The people. “Burners.”
“No Spectators” is a reference to the principle ethos of Burning Man. There is no attending as a passive observer – you are expected to be a part of it – to practice radical self-expression, and gifting, communal effort, and decommodification, among others. After a few days at Burning Man, I stopped noticing what I would otherwise consider “strange” in the default world – the naked people on bikes with goggles and bunny ears, stilt walkers, attractive men in tuxedos valet parking bicycles, or the person driving an octopus spurting fire. “Strange” becomes so varied and ubiquitous after the first few days, what truly stands out is not how people are dressed (although this is often just amazing), it is the constant surprise of kindness, generosity and creativity. Since the time is short, interactions with strangers are not done for credit or with any expectation of reciprocity. The environment is designed as a safe space for all forms of expression – as people engage in expression, it enhances the experience for everyone. We greet each other with hugs, we look into each other’s eyes without fear, without looking away. We embrace strangers and express love in the same way you would to a trusted friend. The love and trust come first, it is not feared or withheld. I hadn’t thought that much about it prior to Burning Man, but our default world interactions discourage public kindness, trust and generosity. These characteristics are associated with naivety and weakness. The expressions of sincere kindness and openness at Burning Man truly stand out. They made my heart physically grow. Until you feel this happen to you, it is very difficult to understand the joy that comes from an environment where it is safe to express this type of affection to strangers. I recommend reaching out to a stranger at the exhibit and initiating a kind interaction. In these spaces, people become the works of art as well.
The gift economy
Acquiring money is a dominant part of our daily lives and often a constant source of anxiety. For the week you spend at Burning Man this anxiety is not present. Your relationship with the environment and other people is not a series of economic transactions and networking opportunities to advance or succeed in the future. Instead the interactions in this environment are nearly opposite. The more generous you are, the more human joy you create. The currency in this gifting economy is a formula of creativity and generosity. This all happens in the present, without the expectation of return in the future. Until you have immersed yourself in this environment, it is very hard to explain how this feels. I observe this shift as an opportunity to see every person as an expression of art and beauty. Like the kinetic sculptures, the detail and love invested in the design of the temple, the people around you awaken as art. Interacting with them can bring you joy and wonder because they are free to express without fear.

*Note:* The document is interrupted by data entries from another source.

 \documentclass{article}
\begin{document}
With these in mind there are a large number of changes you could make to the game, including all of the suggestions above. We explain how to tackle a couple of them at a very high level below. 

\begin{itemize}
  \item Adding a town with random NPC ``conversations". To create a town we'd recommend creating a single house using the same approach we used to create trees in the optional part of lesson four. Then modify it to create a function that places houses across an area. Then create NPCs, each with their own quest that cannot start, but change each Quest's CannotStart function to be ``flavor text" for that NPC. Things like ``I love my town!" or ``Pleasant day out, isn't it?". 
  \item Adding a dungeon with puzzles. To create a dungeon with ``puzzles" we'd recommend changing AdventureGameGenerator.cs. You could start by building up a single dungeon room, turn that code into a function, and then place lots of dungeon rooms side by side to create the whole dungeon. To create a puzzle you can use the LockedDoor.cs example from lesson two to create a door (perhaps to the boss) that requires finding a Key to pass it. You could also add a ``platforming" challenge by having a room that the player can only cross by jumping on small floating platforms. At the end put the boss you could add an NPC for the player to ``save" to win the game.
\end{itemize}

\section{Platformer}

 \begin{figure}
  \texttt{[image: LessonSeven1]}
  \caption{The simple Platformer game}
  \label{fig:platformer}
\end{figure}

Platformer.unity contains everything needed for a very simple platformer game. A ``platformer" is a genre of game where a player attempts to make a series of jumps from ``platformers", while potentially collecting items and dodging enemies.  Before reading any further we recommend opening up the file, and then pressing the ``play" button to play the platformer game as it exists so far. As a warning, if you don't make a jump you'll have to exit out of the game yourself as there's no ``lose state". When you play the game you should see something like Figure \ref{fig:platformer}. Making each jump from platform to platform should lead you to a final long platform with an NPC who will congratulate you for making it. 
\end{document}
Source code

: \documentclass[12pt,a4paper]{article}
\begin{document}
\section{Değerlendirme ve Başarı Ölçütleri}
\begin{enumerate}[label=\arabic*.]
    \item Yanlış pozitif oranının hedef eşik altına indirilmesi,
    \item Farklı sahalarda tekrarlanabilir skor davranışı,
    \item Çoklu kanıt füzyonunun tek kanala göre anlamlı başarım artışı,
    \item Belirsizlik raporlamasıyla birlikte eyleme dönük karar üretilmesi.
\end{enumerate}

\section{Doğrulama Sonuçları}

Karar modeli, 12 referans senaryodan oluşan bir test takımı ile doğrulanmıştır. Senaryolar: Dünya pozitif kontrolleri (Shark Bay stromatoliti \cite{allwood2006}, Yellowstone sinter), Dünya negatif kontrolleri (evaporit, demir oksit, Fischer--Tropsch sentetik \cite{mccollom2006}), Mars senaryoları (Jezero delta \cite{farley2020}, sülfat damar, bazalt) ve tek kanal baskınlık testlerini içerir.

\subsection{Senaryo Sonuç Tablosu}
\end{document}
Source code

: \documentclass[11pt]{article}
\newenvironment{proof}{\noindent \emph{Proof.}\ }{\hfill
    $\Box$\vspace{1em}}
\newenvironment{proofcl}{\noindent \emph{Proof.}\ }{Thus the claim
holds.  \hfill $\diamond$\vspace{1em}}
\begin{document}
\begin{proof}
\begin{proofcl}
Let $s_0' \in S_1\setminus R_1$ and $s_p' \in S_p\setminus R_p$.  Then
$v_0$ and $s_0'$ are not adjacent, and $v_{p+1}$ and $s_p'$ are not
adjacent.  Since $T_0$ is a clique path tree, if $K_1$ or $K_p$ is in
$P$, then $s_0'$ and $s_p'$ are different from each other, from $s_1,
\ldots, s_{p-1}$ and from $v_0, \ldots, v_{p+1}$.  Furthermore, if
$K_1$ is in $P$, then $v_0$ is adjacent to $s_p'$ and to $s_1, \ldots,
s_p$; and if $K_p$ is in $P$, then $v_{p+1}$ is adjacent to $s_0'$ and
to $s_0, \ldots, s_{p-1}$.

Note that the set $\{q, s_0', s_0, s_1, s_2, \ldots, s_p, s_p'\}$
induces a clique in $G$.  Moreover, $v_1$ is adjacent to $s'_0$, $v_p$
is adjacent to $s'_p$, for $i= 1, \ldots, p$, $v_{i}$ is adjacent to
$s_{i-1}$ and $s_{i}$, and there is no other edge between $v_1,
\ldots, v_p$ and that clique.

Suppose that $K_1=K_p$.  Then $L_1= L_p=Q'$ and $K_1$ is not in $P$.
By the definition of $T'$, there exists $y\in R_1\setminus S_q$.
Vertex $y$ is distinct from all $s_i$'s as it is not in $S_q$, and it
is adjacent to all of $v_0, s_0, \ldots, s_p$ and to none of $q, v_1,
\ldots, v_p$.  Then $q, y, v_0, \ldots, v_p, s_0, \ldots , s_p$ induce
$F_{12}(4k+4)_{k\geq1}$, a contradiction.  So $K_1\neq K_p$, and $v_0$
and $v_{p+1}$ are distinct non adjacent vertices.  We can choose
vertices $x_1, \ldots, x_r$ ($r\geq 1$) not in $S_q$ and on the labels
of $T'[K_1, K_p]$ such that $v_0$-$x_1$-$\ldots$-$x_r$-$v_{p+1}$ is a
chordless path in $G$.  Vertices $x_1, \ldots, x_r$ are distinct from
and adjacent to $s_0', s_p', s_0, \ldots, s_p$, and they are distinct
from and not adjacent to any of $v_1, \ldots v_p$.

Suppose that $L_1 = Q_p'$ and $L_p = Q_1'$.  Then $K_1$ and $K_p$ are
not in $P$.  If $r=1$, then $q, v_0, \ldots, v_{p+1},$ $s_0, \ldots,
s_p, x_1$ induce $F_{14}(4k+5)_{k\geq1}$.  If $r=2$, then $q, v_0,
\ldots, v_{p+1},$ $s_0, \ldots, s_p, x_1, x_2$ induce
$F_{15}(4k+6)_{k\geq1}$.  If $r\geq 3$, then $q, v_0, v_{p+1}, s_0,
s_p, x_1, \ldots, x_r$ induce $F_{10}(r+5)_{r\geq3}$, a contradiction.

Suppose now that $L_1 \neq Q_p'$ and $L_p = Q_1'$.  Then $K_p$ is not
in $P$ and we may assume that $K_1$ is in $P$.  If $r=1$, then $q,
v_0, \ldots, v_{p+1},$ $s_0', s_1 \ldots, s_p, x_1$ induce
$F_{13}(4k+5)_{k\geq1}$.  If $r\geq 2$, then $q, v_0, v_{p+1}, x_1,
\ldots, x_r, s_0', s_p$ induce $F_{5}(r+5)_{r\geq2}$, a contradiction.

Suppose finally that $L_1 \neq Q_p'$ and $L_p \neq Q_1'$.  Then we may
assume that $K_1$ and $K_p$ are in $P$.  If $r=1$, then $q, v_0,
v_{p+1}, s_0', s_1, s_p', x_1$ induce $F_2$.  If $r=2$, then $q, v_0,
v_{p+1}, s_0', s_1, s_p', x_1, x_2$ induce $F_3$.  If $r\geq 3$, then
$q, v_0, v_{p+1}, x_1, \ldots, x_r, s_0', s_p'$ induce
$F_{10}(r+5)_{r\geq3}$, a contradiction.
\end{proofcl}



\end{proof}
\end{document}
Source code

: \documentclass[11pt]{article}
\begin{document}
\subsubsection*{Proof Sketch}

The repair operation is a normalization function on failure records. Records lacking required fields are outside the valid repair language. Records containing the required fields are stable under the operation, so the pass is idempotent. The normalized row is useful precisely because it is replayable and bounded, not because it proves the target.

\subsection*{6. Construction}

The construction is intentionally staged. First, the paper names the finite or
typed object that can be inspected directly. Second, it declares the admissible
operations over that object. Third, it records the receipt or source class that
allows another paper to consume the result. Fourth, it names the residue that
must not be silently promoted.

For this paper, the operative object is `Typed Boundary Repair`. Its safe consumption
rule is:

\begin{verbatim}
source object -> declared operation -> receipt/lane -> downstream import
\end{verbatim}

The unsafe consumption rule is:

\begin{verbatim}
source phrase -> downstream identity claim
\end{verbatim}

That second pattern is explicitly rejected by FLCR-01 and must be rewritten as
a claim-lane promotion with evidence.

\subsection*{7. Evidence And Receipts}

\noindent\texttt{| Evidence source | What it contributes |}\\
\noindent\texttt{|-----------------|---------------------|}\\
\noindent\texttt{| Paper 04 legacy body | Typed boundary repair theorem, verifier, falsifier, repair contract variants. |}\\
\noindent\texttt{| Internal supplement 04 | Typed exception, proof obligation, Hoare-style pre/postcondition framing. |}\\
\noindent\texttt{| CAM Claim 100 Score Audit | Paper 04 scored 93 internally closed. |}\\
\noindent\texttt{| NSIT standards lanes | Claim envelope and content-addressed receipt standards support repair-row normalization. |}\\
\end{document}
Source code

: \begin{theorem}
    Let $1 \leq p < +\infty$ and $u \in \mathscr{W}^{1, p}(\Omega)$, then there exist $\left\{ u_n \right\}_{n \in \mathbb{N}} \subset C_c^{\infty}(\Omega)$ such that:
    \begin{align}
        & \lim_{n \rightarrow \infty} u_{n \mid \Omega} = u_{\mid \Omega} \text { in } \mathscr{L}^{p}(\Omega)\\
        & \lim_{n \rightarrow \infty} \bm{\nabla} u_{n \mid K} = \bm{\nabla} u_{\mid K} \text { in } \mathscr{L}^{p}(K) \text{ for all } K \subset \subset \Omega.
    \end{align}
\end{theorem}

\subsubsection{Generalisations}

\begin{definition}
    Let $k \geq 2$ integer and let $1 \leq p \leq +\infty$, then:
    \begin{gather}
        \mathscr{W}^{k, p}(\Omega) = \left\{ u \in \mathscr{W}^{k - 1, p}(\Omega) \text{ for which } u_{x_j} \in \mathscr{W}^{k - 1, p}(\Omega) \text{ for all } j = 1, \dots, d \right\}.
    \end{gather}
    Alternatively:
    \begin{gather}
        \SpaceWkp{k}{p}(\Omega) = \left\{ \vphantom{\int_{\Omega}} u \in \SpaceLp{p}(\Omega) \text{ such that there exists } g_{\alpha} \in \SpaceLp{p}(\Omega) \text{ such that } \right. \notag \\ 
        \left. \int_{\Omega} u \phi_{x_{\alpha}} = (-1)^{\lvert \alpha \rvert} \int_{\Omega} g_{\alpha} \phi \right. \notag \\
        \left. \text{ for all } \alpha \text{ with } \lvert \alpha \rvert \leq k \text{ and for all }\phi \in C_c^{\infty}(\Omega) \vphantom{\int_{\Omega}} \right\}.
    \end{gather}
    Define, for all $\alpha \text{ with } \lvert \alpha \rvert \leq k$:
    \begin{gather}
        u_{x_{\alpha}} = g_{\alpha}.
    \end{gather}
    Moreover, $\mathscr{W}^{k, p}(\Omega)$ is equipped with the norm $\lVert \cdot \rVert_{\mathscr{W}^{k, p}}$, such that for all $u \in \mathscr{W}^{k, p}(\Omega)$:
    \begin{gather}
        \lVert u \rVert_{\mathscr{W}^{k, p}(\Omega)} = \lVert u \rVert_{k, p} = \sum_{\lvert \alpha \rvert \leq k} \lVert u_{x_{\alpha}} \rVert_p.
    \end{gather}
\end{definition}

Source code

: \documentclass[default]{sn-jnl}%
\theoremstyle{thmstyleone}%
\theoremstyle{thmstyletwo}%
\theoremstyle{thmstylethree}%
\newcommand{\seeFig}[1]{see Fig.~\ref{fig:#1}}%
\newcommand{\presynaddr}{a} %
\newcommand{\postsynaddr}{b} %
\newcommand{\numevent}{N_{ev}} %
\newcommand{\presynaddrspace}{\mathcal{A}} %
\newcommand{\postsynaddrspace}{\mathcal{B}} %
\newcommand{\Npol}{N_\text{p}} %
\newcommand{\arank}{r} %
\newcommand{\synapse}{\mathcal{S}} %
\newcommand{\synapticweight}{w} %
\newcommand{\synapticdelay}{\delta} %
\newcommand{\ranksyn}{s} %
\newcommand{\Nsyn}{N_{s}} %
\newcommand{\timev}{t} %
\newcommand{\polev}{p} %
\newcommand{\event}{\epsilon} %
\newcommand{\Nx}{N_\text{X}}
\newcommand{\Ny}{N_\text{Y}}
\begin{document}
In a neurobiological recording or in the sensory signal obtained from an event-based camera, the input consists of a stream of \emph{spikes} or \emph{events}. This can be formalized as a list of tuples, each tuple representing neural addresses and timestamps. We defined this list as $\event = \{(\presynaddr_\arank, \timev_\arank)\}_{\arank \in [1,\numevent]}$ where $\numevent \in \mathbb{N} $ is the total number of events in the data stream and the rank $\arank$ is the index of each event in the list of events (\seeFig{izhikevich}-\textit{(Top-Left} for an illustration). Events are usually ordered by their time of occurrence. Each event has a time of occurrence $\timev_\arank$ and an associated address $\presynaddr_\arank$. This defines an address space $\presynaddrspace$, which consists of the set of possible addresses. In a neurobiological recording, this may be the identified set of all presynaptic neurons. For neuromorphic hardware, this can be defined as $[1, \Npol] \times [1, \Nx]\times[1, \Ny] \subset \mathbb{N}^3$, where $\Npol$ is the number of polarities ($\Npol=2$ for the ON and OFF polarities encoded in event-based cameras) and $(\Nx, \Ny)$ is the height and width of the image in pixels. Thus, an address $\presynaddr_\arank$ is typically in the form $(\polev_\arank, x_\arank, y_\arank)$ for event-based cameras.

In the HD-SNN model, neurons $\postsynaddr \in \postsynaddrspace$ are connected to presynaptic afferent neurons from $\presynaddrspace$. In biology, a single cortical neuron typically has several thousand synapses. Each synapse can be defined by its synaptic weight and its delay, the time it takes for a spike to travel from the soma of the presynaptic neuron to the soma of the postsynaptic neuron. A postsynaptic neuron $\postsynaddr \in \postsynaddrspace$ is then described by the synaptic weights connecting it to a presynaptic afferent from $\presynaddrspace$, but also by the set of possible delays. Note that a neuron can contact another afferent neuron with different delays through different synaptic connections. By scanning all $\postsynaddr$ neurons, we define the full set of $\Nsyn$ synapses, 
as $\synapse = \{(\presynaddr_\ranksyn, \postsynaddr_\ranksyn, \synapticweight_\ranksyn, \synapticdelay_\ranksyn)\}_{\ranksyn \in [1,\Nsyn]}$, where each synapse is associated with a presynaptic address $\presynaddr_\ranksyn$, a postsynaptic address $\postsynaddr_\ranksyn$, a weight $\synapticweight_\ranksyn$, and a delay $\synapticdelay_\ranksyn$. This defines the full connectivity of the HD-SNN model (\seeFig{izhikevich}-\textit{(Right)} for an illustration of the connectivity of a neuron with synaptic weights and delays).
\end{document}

Serendipity and surprise encounters
The most magical experiences at Burning Man are discovered accidentally and feel more incredible because they are unexpected. When you arrive at a museum, you know that you are preparing to encounter something interesting. I go to museums in D.C. every weekend. I often cry in front of works of art and deeply appreciate the beauty of the story behind the works. However, Burning Man art is very different. Works of art appear sometimes as a mirage on the horizon. Like a dream or the feeling of first falling in love, it feels like an unexpectedly awakening. Since the artworks are positioned all over the playa, they require a journey. I love the feeling of discovery. Sometimes the works offer you shelter from dust storms and you have to hide inside with strangers. You meet beautiful people hanging on top of sculptures and dangling from them. Sometimes that person is the artist, sometimes that person is going to share a deeply personal experience with you. This is also an unexpected, truly beautiful happening.
The vastness of the landscape
The open skies of Burning Man make for unbelievable sunrise and sunsets, epic dance parties, and entirely different interactions with the art. During the day, artists play with light and materials to interact with either LEDs or natural light. The spaces can offer shelter from heat or wind. As different works of art burn over the course of the week at sunset, the glow of orange flames light up against darkening blue skies. Over the course of the week, people are covered in the dust from the landscape, and gradually become part of it. Another strange impression of Burning Man is that everyone is “dirty.” However, as someone who has experienced love in this environment, the dust feels like more of a conduit for feeling connected to the space and to each other.
The Temple burn
The temple is perhaps the most important structure at Burning Man. In this exhibit David Best transformed the Rubenstein salon into a temple-like art. However, at the real temple (built by David Best many times) people write on the walls, leave ephemera and photos of loved ones who have died over the past year. It serves as a mourning space to remember those who have passed. When experiencing this space, it is uniquely powerful to read the stories left by others and see them crying. There are no spaces like this for non-denominational mourning and empathy in the default world. It is a place free for deeply personal expression of emotion in a public environment. Again, the feelings of safety and love enable connections at the temple that are hard to explain. The mood is a sharp juxtaposition to the fun and lighthearted adventuring elsewhere at Burning Man. In this place you can feel the gravity. People walk slower as a sign of respect. At the end of the week, this structure is burned. The most profoundly beautiful experience I ever had at Burning Man was the first time I watched the temple burn. Nearly everyone at the burn observes it together in a circle, silently. This is the only time that it is quiet. 70,000 people sitting together in silence. Powerful. I realized at that moment that all of us had ventured to the temple. All of these people had gone to connect with the space and empathize with each other. In that sense, the temple becomes a collective work that means something deeply personal to each of us. Watching it burn together is a deeply emotional bonding experience that I will never forget.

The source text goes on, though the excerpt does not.